Personal information
- Name: Liu Ke
- Born: 1989 or 1990 (age 36–37)

Career information
- Playing career: 2011–present

Team history
- 2011–2019: Tyloo
- 2019–2020: OneThree
- 2020–2021: Triumphant Song Gaming
- 2021–present: Steel Helmet

= CaptainMo =

Chinese professional CS:GO player

Liu Ke (刘珂), better known as captainMo, is a Chinese professional Counter-Strike 2 player and former Counter-Strike: Global Offensive (CS:GO), Counter-Strike: Source (CS:S) and Counter-Strike (CS) player. CaptainMo played for TYLOO for most of his career and is currently playing for Steel Helmet.

== Professional career ==
After team wNv, the first Chinese CS team won the world title, was disbanded in 2010, team Tyloo became the only big club which remained its CS roster in China. In 2011, captainMo joined Tyloo after the release of game Counter-Strike: Global Offensive (CS:GO). Later, captainMo became the in-game leader of Tyloo because of his good skills and game sense.
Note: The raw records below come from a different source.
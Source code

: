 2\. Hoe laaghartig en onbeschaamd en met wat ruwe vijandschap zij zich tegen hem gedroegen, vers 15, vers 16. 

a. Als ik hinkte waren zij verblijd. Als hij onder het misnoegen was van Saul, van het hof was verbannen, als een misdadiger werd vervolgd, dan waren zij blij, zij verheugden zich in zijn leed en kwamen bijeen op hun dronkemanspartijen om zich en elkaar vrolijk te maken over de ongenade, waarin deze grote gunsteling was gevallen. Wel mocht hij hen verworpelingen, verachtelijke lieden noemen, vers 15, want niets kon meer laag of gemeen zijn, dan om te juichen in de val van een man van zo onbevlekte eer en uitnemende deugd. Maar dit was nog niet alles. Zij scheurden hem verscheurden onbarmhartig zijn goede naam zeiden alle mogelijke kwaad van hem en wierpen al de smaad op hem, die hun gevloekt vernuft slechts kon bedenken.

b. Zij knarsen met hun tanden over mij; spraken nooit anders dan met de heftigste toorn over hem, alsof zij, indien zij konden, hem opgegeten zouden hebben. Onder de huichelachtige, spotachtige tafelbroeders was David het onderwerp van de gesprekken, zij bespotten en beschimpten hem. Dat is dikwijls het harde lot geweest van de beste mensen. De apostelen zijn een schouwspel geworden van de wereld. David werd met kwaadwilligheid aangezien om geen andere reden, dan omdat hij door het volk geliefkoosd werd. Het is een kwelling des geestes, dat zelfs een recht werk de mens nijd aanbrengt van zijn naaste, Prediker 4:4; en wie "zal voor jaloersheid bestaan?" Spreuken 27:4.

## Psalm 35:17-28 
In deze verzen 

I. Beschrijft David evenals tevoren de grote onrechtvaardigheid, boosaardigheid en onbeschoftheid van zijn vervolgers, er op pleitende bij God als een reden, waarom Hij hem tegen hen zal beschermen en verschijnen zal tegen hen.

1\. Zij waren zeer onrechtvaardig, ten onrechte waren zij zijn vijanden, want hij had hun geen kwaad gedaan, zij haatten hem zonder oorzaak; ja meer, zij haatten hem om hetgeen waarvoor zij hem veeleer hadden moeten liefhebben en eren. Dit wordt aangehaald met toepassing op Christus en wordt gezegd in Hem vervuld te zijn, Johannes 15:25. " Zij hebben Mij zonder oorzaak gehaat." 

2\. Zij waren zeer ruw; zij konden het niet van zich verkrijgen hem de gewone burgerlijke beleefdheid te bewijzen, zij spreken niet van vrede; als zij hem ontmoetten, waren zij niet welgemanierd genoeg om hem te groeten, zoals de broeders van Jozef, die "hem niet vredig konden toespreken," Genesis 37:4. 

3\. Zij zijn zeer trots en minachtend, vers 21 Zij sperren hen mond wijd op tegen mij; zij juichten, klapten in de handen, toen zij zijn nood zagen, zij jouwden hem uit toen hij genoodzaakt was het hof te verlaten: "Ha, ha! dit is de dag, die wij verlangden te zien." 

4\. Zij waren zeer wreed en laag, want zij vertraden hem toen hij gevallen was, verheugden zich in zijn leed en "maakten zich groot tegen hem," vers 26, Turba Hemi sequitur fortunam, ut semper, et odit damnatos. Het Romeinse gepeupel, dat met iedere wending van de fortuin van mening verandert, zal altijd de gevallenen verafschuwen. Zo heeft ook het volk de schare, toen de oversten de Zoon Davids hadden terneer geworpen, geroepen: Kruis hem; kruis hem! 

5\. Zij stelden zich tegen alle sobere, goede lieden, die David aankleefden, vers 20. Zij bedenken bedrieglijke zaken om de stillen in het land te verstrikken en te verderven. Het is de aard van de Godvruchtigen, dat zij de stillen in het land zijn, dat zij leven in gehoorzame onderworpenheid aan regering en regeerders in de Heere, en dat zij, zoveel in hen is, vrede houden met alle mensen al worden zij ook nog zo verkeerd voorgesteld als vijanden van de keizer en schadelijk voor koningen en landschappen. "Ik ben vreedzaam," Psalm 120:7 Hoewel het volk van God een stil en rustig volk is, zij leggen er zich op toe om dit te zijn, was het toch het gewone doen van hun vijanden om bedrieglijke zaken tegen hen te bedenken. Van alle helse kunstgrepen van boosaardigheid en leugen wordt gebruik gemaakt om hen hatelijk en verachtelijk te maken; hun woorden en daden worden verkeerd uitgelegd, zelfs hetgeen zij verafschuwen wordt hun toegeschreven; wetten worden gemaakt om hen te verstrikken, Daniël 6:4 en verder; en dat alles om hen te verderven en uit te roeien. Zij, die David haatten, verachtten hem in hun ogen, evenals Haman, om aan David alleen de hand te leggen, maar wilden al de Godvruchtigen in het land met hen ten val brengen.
He was well known in CS:GO community after Tyloo beat Team LG and Team Liquid in DreamHack Masters Malmö 2016. In 2018, Tyloo beat Team Spirit 2:0 in the final and became the first Asian team that advanced to CS:GO Major.

== Notable Results ==

| Placement | Tournament | Location | Date |
With Team Tyloo
| 2nd place, silver medalist(s) | Intel Extreme Masters XIII - Shanghai | Shanghai, China | August 1, 2018 – August 6, 2018 |
| 1st place, gold medalist(s) | StarLadder & ImbaTV Invitational Chongqing 2018 | Chongqing, China | March 22, 2018 – March 25, 2018 |
| 2nd place, silver medalist(s) | ROG Masters 2017 | Kuala Lumpur, Malaysia | December 7, 2017 – December 10, 2017 |
| 1st place, gold medalist(s) | China Cup 1 | Shijiazhuang, China | March 17, 2017 – March 19, 2017 |
| 1st place, gold medalist(s) | Asia Minor Championship - Atlanta 2017 | Johor Bahru, Malaysia | October 26, 2016 – October 30, 2016 |
| 1st place, gold medalist(s) | NEA Beijing Esports Open 2016 | Beijing, China | July 1, 2016 – July 3, 2016 |
| 1st place, gold medalist(s) | Asia Minor Championship - Cologne 2016 | Seoul, South Korea | May 5, 2016 – May 8, 2016 |
| 1st place, gold medalist(s) | Counter Strike Online World Championship 2013 | Shanghai, China | December 7, 2013 – December 8, 2013 |
| 1st place, gold medalist(s) | K1 League 2013 Season 3 | Shanghai, China | May 28, 2013 – June 30, 2013 |
| 1st place, gold medalist(s) | World Cyber Games 2012 | Kunshan, China | November 29, 2012 – December 2, 2012 |
With Team TSG
| 1st place, gold medalist(s) | 5e Open Cup Invitational 2020 | Hangzhou, China | November 27, 2020 – November 29, 2020 |

== Live Stream ==

On March 13, 2019, captainMo started his live streaming with former professional Counter-Strike (CS) player Maxixi in Huya TV. They formed a group called CSBOY that has more than 2.2 million followers on stream.

== Personal life ==
On May 28, 2020, captainMo married Liu Daxi.